ImageHalt! Escapees! 

I’ve come again to reveal to you the wonders of poetry. In fact, not to gloat or anything, but I’ve just gotten another poem accepted for publication! Now, onto other matters because I’m working to get YOU all to become published poets. For today, let’s talk about HAIKU.  

If y’all don’t know what a Haiku is, then I’ll explain. 

A haiku is a Japanese poetry form. It uses just a few words to create a picture in the reader’s mind and is often meant to express something much greater than it might appear. Think of it as a tiny window that opens up to a scene much larger than itself. 

A traditional haiku is written in three lines and follows the form : 5. 7. 5. 

These numbers represent the number of syllables per line and are thus meant to be followed strictly.

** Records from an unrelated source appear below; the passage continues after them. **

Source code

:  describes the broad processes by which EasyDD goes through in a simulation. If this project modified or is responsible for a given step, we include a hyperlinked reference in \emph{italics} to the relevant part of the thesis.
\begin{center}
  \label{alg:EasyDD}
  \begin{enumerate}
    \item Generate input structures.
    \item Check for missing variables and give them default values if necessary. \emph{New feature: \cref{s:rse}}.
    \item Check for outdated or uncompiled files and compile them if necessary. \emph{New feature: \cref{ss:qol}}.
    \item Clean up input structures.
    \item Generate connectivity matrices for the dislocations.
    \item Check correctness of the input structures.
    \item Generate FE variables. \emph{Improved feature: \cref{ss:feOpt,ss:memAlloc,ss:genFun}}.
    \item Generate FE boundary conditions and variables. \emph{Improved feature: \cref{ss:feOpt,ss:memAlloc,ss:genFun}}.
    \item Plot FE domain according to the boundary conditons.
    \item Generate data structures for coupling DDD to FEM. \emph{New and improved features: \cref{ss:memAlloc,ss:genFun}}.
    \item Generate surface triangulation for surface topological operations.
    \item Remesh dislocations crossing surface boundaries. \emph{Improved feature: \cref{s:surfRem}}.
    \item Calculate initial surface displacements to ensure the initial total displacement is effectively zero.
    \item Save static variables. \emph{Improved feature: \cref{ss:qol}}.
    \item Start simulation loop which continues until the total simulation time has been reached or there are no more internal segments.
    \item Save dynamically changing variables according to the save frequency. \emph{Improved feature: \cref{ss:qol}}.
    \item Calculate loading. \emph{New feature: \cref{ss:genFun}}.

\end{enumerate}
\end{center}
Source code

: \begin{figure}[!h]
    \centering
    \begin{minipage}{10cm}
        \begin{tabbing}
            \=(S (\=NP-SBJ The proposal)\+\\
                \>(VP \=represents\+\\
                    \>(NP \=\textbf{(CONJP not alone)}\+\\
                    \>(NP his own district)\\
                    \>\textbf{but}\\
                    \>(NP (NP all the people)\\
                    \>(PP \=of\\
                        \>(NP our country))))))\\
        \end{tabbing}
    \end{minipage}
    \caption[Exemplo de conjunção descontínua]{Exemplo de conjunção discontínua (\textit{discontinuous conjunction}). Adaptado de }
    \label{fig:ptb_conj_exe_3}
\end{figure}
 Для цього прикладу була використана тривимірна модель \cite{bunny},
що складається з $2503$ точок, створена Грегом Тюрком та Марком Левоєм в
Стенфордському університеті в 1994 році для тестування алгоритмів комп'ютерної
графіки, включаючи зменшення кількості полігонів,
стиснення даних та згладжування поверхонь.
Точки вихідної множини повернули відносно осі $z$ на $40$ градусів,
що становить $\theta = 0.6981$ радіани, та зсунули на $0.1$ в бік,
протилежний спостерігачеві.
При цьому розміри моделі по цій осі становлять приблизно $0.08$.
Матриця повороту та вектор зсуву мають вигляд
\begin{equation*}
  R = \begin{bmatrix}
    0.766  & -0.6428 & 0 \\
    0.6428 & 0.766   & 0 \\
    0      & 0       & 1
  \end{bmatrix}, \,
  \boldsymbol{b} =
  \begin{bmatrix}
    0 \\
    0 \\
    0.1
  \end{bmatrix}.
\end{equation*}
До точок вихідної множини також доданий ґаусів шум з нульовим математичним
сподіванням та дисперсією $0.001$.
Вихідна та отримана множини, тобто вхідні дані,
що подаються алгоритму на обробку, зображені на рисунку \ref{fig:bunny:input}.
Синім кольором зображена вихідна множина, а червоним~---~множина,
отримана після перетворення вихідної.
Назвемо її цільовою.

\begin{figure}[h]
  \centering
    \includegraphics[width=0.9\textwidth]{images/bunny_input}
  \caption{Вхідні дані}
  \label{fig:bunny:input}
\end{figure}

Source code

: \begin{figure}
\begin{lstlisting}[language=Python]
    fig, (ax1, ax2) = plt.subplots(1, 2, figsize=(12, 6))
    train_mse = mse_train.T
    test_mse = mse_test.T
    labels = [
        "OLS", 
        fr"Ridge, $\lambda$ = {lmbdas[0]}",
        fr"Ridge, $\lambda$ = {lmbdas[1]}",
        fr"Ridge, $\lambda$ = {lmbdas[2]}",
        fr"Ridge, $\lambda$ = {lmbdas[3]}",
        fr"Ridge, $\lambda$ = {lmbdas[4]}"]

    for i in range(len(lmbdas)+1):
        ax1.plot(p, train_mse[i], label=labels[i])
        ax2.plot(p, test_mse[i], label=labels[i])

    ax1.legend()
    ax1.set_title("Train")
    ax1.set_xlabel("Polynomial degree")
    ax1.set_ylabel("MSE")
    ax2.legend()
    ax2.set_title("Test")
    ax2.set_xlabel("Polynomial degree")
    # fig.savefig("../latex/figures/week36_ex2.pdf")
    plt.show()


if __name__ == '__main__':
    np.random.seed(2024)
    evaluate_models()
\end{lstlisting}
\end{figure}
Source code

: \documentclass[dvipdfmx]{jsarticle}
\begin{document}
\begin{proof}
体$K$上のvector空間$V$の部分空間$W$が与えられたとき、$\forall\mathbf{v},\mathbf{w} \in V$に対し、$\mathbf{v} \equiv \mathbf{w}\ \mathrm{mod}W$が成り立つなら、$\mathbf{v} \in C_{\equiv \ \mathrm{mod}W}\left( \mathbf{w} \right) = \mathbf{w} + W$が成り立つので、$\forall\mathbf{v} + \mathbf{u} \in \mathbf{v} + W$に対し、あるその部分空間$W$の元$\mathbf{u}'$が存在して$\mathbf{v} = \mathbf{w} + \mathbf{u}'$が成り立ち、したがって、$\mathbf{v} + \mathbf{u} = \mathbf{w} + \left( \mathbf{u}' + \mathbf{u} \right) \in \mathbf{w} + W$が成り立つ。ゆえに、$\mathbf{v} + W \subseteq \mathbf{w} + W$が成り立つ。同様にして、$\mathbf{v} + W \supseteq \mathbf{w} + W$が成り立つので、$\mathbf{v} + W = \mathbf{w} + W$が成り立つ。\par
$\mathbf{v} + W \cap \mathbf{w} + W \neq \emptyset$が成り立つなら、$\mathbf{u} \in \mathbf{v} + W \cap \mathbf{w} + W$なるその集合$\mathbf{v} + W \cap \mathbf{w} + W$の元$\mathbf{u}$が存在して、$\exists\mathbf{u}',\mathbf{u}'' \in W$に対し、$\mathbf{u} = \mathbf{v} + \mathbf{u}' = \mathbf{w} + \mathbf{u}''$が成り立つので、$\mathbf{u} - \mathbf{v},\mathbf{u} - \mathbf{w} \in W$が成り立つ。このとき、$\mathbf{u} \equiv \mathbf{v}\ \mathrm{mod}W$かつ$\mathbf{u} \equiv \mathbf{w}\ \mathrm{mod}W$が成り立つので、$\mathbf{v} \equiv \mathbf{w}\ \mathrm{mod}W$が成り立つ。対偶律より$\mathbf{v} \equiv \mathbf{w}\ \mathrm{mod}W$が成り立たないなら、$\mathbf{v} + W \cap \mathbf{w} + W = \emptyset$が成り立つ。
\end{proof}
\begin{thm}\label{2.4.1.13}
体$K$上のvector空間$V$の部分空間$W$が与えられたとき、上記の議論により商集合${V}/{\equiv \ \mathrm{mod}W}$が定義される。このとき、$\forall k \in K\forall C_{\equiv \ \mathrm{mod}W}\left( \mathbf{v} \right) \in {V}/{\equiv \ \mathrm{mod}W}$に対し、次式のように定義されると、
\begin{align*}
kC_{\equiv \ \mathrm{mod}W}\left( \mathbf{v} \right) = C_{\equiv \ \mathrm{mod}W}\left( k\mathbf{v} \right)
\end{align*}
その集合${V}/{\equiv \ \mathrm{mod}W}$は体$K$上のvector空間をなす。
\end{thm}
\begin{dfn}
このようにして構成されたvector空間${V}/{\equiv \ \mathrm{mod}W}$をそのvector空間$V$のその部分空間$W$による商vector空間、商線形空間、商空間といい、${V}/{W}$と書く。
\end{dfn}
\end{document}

A haiku is also meant to be written with aspects of nature. Here’s an example from the first great poet of Haiku : 

An old silent pond…

A frog jumps into the pond,

splash! Silence again.

by Basho Matsuo (1644-1694)

As you can see, the haiku above follows the five, seven, five rule and also speaks of nature or alludes to nature. Another example is this :

Over the wintry

forest, winds howl in rage

with no leaves to blow.

by Natsume Soseki (1275-1351)

Natsume is considered the Charles Dickens of Japan, and you can clearly see the similarity in the style of writing. 

Both of these men are haiku poets, but I would like to challenge you all to write your own haikus! The next post I make, I’ll be sure to post my own haiku just for you all to see that it is possible. 

So, that’s all for today’s post.

Write on.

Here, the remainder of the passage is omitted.